Exercise requirements =
The lines below that include "passive" are to be found and copied.

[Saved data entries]

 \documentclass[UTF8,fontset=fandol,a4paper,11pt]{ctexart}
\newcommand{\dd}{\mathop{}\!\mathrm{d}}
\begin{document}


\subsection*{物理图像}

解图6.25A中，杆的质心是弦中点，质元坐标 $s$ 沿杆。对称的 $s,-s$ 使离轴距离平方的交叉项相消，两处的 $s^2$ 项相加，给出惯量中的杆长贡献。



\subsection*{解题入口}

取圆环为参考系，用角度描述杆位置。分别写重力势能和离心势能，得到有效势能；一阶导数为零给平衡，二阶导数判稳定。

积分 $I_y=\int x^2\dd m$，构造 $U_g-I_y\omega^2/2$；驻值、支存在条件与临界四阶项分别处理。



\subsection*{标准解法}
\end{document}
...
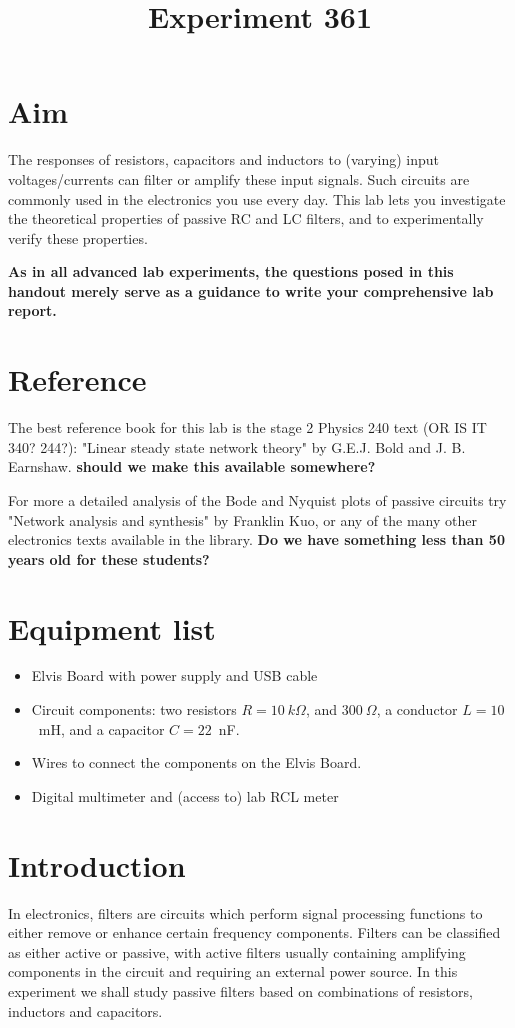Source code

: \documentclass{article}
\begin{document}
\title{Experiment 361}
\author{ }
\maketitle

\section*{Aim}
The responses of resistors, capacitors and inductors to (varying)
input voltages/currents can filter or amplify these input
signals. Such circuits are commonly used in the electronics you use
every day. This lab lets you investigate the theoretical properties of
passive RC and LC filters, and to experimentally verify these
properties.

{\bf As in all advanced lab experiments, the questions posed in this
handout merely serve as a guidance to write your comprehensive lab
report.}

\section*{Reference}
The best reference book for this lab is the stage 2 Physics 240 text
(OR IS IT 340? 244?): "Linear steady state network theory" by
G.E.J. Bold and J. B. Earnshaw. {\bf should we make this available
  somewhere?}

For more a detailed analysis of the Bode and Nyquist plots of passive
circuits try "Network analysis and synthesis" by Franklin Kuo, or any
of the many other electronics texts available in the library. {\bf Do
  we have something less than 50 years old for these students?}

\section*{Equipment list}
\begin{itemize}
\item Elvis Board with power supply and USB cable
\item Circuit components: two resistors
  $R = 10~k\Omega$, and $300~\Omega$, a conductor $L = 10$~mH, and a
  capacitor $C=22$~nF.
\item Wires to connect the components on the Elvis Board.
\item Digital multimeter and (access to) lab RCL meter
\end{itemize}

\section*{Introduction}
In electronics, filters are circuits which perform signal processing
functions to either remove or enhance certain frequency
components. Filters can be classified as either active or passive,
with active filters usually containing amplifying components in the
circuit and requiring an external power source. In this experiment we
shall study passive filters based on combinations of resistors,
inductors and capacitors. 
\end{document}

Answer to this exercise =
passive RC and LC filters, and to experimentally verify these
For more a detailed analysis of the Bode and Nyquist plots of passive
components. Filters can be classified as either active or passive,
shall study passive filters based on combinations of resistors,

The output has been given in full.